§ **Work request**
Restate all the data word for word and omit the pictures.

§ **Information given**
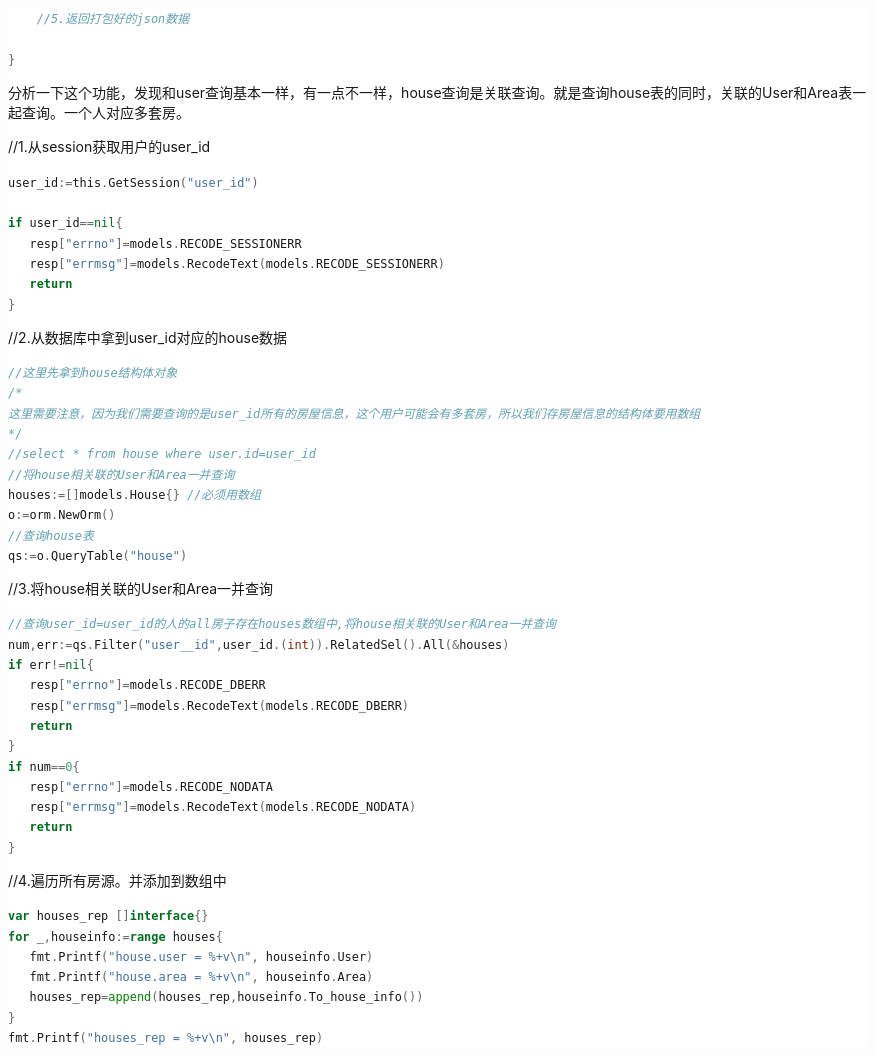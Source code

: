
 ```go
	//5.返回打包好的json数据

}
```

分析一下这个功能，发现和user查询基本一样，有一点不一样，house查询是关联查询。就是查询house表的同时，关联的User和Area表一起查询。一个人对应多套房。

//1.从session获取用户的user_id

```go
user_id:=this.GetSession("user_id")

if user_id==nil{
   resp["errno"]=models.RECODE_SESSIONERR
   resp["errmsg"]=models.RecodeText(models.RECODE_SESSIONERR)
   return
}
```

//2.从数据库中拿到user_id对应的house数据

```go
//这里先拿到house结构体对象
/*
这里需要注意，因为我们需要查询的是user_id所有的房屋信息，这个用户可能会有多套房，所以我们存房屋信息的结构体要用数组
*/
//select * from house where user.id=user_id
//将house相关联的User和Area一并查询
houses:=[]models.House{} //必须用数组
o:=orm.NewOrm()
//查询house表
qs:=o.QueryTable("house")
```

//3.将house相关联的User和Area一并查询

```go
//查询user_id=user_id的人的all房子存在houses数组中,将house相关联的User和Area一并查询
num,err:=qs.Filter("user__id",user_id.(int)).RelatedSel().All(&houses)
if err!=nil{
   resp["errno"]=models.RECODE_DBERR
   resp["errmsg"]=models.RecodeText(models.RECODE_DBERR)
   return
}
if num==0{
   resp["errno"]=models.RECODE_NODATA
   resp["errmsg"]=models.RecodeText(models.RECODE_NODATA)
   return
}
```

//4.遍历所有房源。并添加到数组中

```go
var houses_rep []interface{}
for _,houseinfo:=range houses{
   fmt.Printf("house.user = %+v\n", houseinfo.User)
   fmt.Printf("house.area = %+v\n", houseinfo.Area)
   houses_rep=append(houses_rep,houseinfo.To_house_info())
}
fmt.Printf("houses_rep = %+v\n", houses_rep)	
```
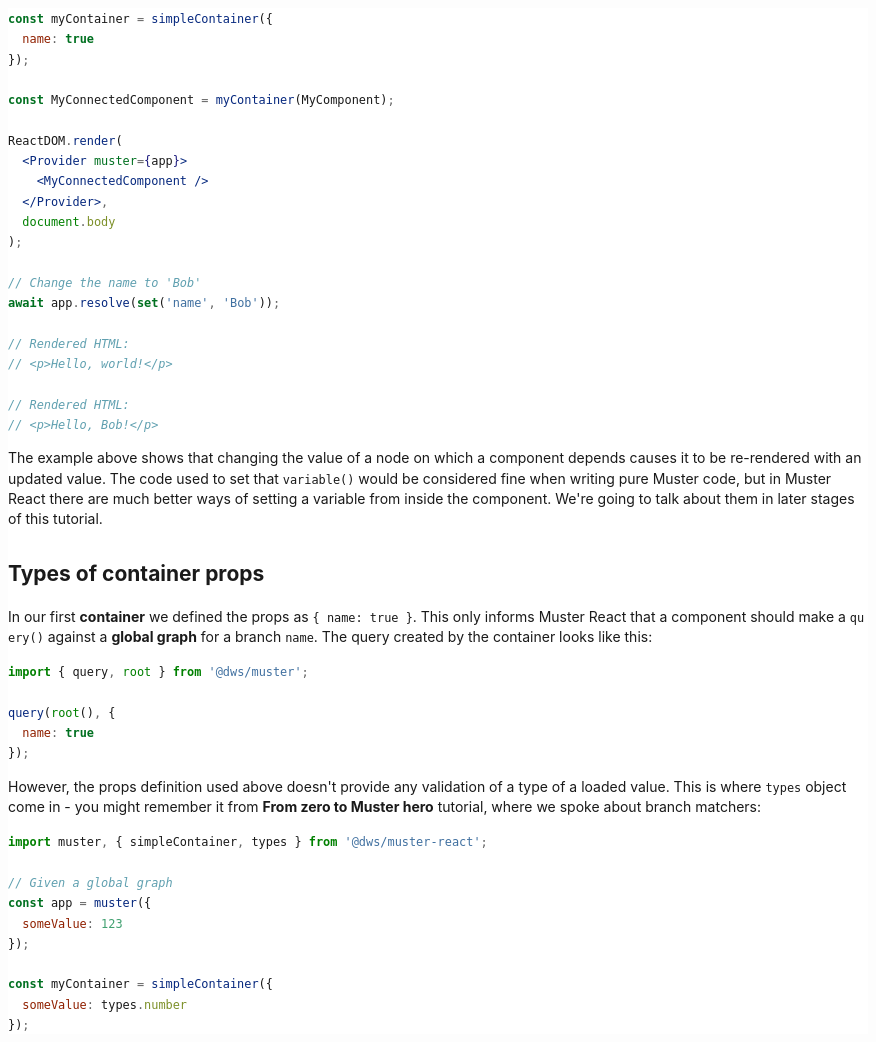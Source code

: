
```jsx harmony
const myContainer = simpleContainer({
  name: true
});

const MyConnectedComponent = myContainer(MyComponent);

ReactDOM.render(
  <Provider muster={app}>
    <MyConnectedComponent />
  </Provider>,
  document.body
);

// Change the name to 'Bob'
await app.resolve(set('name', 'Bob'));

// Rendered HTML:
// <p>Hello, world!</p>

// Rendered HTML:
// <p>Hello, Bob!</p>
```

The example above shows that changing the value of a node on which a component depends causes it to be re-rendered with an updated value.
The code used to set that `variable()` would be considered fine when writing pure Muster code, but in Muster React there are much better ways of setting a variable from inside the component. We're going to talk about them in later stages of this tutorial.

## Types of container props

In our first **container** we defined the props as `{ name: true }`. This only informs Muster React that a component should make a `query()` against a **global graph** for a branch `name`. The query created by the container looks like this:

```javascript
import { query, root } from '@dws/muster';

query(root(), {
  name: true
});
```

However, the props definition used above doesn't provide any validation of a type of a loaded value. This is where `types` object come in - you might remember it from **From zero to Muster hero** tutorial, where we spoke about branch matchers:

```javascript
import muster, { simpleContainer, types } from '@dws/muster-react';

// Given a global graph
const app = muster({
  someValue: 123
});

const myContainer = simpleContainer({
  someValue: types.number
});
```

§ **Answer for the task**
Source code

:
 ```go
	//5.返回打包好的json数据

}
```

分析一下这个功能，发现和user查询基本一样，有一点不一样，house查询是关联查询。就是查询house表的同时，关联的User和Area表一起查询。一个人对应多套房。

//1.从session获取用户的user_id

```go
user_id:=this.GetSession("user_id")

if user_id==nil{
   resp["errno"]=models.RECODE_SESSIONERR
   resp["errmsg"]=models.RecodeText(models.RECODE_SESSIONERR)
   return
}
```

//2.从数据库中拿到user_id对应的house数据

```go
//这里先拿到house结构体对象
/*
这里需要注意，因为我们需要查询的是user_id所有的房屋信息，这个用户可能会有多套房，所以我们存房屋信息的结构体要用数组
*/
//select * from house where user.id=user_id
//将house相关联的User和Area一并查询
houses:=[]models.House{} //必须用数组
o:=orm.NewOrm()
//查询house表
qs:=o.QueryTable("house")
```

//3.将house相关联的User和Area一并查询

```go
//查询user_id=user_id的人的all房子存在houses数组中,将house相关联的User和Area一并查询
num,err:=qs.Filter("user__id",user_id.(int)).RelatedSel().All(&houses)
if err!=nil{
   resp["errno"]=models.RECODE_DBERR
   resp["errmsg"]=models.RecodeText(models.RECODE_DBERR)
   return
}
if num==0{
   resp["errno"]=models.RECODE_NODATA
   resp["errmsg"]=models.RecodeText(models.RECODE_NODATA)
   return
}
```

//4.遍历所有房源。并添加到数组中

```go
var houses_rep []interface{}
for _,houseinfo:=range houses{
   fmt.Printf("house.user = %+v\n", houseinfo.User)
   fmt.Printf("house.area = %+v\n", houseinfo.Area)
   houses_rep=append(houses_rep,houseinfo.To_house_info())
}
fmt.Printf("houses_rep = %+v\n", houses_rep)	
```
Source code

:
```jsx harmony
const myContainer = simpleContainer({
  name: true
});

const MyConnectedComponent = myContainer(MyComponent);

ReactDOM.render(
  <Provider muster={app}>
    <MyConnectedComponent />
  </Provider>,
  document.body
);

// Change the name to 'Bob'
await app.resolve(set('name', 'Bob'));

// Rendered HTML:
// <p>Hello, world!</p>

// Rendered HTML:
// <p>Hello, Bob!</p>
```

The example above shows that changing the value of a node on which a component depends causes it to be re-rendered with an updated value.
The code used to set that `variable()` would be considered fine when writing pure Muster code, but in Muster React there are much better ways of setting a variable from inside the component. We're going to talk about them in later stages of this tutorial.

## Types of container props

In our first **container** we defined the props as `{ name: true }`. This only informs Muster React that a component should make a `query()` against a **global graph** for a branch `name`. The query created by the container looks like this:

```javascript
import { query, root } from '@dws/muster';

query(root(), {
  name: true
});
```

However, the props definition used above doesn't provide any validation of a type of a loaded value. This is where `types` object come in - you might remember it from **From zero to Muster hero** tutorial, where we spoke about branch matchers:

```javascript
import muster, { simpleContainer, types } from '@dws/muster-react';

// Given a global graph
const app = muster({
  someValue: 123
});

const myContainer = simpleContainer({
  someValue: types.number
});
```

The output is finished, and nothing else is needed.